Ganar y pasar de maletines y componendas

Por  0:07 h.

Ganar para dejar de jugar a la ruleta rusa, que es lo que lleva haciendo el Betis desde que logró en marzo su última victoria que le dejó a tiro de piedra la salvación. Le quedan tres balas en la recámara al equipo de Luis Fernández y sólo con que una dé en el blanco respiraría tranquilo. Ya le dio vida en abril a una Real Sociedad cuya defunción deportiva sólo estaba a falta de la rúbrica del forense. En Vigo ya andan casi enterrando al Celta de Stoichkov, pero el desconcertante conjunto verdiblanco es capaz de levantarlo como un mal puntillero. Si así fuese volvería a estar a expensas de lo que se derive del trasiego de maletines y componendas.

Otra jornada desperdiciada para ponerse a salvo de la quema. Sigue el Betis de Lopera, León y Luis Fernández a la deriva en la tabla y desperdiciando una ventaja que si todavía permite respirar es gracias a favores ajenos. No hizo tampoco los deberes el equipo verdiblanco ante el último de la fila y por ello acudirá el domingo a Balaidos con unas urgencias que resultaban impensables semanas atrás. Pese a ello, la propia situación agónica del conjunto vigués, que volvió de San Sebastián prácticamente asumiendo como inevitable el descenso, juega a favor del equipo heliopolitano, que podría beneficiarse también, si logra ponerse por delante en el marcador, de la previsible reacción en contra de la grada hacia los suyos. Los datos indican además que el Betis actual juega algo más suelto cuando lo hace como visitante, al no verse obligado a llevar la iniciativa del juego, para lo que parece incapacitado en estos momentos.
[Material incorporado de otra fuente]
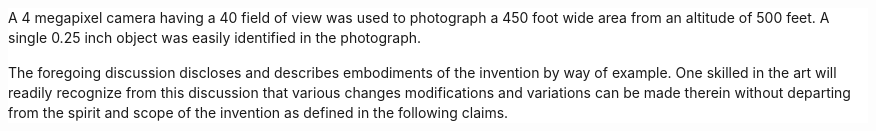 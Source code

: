 A 4 megapixel camera having a 40 field of view was used to photograph a 450 foot wide area from an altitude of 500 feet. A single 0.25 inch object was easily identified in the photograph.

The foregoing discussion discloses and describes embodiments of the invention by way of example. One skilled in the art will readily recognize from this discussion that various changes modifications and variations can be made therein without departing from the spirit and scope of the invention as defined in the following claims.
Y al margen de lo estrictamente deportivo, que por mucho que se diga no es lo único que preocupa al seguidor bético, las voces discrepantes con la caótica manera de “gobernar” el club se hacen cada vez más palpables. No sólo se manifiestan en el campo, sino también fuera de él y en distintos foros. Que estas protestan sirvan para algo no sólo depende de que las tenga en consideración el máximo accionista. Esta situación convulsa también debería hacer reflexionar, por difícil que parezca, a los que le han estado haciendo el juego a Ruiz de Lopera desde que éste decidió dirigir el club desde el despacho de su casa sin necesidad de dar la cara en el palco ni ante la opinión pública.